First, what TCP port is OpenMRNlite listening to? I can ping the ESP32, but not sure which port I should configure in JMRI. (using the WiFi option).

Second, code uploads, starts, but then I get this:
Updating CDI file /spiffs/cdi.xml (len 6089)
[WiFiMgr] Starting WiFi Manager task
[WiFi] Starting TCP/IP stack
[WiFi] Initializing WiFi stack
[WiFi] Configuring WiFi stack
[WiFi] Starting WiFi stack
[WiFi] [1/36] Waiting for SSID connection.
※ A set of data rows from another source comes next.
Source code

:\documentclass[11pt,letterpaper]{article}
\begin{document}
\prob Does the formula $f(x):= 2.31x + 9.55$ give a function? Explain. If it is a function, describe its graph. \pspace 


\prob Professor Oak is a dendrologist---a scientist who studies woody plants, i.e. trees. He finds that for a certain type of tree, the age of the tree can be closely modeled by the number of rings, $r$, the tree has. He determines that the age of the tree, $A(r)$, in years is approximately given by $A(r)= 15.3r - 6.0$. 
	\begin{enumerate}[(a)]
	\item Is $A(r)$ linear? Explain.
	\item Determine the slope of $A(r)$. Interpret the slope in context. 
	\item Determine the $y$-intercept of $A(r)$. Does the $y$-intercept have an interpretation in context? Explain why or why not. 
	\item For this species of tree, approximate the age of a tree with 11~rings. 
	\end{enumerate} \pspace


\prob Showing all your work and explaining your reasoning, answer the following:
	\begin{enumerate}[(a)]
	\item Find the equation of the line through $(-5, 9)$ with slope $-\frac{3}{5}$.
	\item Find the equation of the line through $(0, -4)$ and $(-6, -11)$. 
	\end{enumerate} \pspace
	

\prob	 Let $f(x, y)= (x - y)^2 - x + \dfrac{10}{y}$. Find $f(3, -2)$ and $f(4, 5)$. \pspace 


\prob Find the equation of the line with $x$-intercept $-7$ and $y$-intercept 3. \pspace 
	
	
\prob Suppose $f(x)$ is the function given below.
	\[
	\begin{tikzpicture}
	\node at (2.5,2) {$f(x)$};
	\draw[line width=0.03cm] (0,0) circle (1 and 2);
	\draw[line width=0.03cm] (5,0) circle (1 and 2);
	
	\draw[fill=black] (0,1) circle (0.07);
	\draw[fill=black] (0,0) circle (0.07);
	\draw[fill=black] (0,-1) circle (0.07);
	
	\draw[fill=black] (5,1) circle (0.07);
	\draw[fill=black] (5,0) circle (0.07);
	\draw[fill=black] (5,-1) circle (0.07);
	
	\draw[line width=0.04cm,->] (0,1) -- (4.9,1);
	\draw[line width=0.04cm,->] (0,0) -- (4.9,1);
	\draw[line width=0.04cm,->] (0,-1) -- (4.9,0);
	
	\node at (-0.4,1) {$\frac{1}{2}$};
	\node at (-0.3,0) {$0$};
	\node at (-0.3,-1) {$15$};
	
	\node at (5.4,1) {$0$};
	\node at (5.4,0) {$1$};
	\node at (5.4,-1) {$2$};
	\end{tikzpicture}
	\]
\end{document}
[WiFi] Setting ESP32 hostname to "esp32_50101011823".
[WiFi] Starting DHCP services.
[WiFi] Station started, attempting to connect to SSID: MOTO8F3C.
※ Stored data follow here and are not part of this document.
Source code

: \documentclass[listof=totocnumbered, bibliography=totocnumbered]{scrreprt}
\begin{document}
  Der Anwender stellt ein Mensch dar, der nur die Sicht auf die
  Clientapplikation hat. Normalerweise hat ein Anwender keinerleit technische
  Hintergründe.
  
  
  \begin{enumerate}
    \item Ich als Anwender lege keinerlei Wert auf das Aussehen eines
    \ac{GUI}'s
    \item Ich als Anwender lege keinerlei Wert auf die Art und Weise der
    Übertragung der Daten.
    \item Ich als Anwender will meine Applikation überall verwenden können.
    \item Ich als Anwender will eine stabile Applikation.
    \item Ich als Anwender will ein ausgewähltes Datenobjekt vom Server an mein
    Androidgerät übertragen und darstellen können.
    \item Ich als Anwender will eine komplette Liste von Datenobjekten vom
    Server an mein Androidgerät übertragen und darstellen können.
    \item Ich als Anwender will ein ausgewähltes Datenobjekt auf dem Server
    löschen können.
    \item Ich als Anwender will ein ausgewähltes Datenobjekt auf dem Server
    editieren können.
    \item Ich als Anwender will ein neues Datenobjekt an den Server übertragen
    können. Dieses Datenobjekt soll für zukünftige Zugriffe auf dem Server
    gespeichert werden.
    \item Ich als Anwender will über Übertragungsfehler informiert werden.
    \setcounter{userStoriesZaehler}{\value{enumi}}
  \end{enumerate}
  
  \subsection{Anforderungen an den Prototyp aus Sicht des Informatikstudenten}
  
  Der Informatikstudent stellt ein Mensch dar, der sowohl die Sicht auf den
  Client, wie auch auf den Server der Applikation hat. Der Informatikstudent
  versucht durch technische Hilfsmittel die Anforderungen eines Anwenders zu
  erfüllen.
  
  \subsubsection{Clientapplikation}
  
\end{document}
Allocating new alias 8E5 for node 050101011823
[WiFi] Connected to SSID: MOTO8F3C
[DHCP] [2/36] Waiting for IP address assignment.
[WiFi] IP address is 192.168.99.43, starting hub (if enabled) and uplink.
[mDNS] Initializing mDNS system
[mDNS] Setting mDNS hostname to "esp32_50101011823"
[Uplink] Starting mDNS searching for _openlcb-can._tcp.
[mDNS] No matches found for service: _openlcb-can._tcp.
[Uplink] mDNS search failed.
[Uplink] Starting mDNS searching for _openlcb-can._tcp.
[mDNS] No matches found for service: _openlcb-can._tcp.
[Uplink] mDNS search failed.
[Uplink] Starting mDNS searching for _openlcb-can._tcp.
[mDNS] No matches found for service: _openlcb-can._tcp.
[Uplink] mDNS search failed.
[Uplink] Starting mDNS searching for _openlcb-can._tcp.
[mDNS] No matches found for service: _openlcb-can._tcp.
[Uplink] mDNS search failed.
[Uplink] Starting mDNS searching for _openlcb-can._tcp.
[mDNS] No matches found for service: _openlcb-can._tcp.
[Uplink] mDNS search failed.
[Uplink] Starting mDNS searching for _openlcb-can._tcp.
[mDNS] No matches found for service: _openlcb-can._tcp.
[Uplink] mDNS search failed.
[Uplink] Starting mDNS searching for _openlcb-can._tcp.
[mDNS] No matches found for service: _openlcb-can._tcp.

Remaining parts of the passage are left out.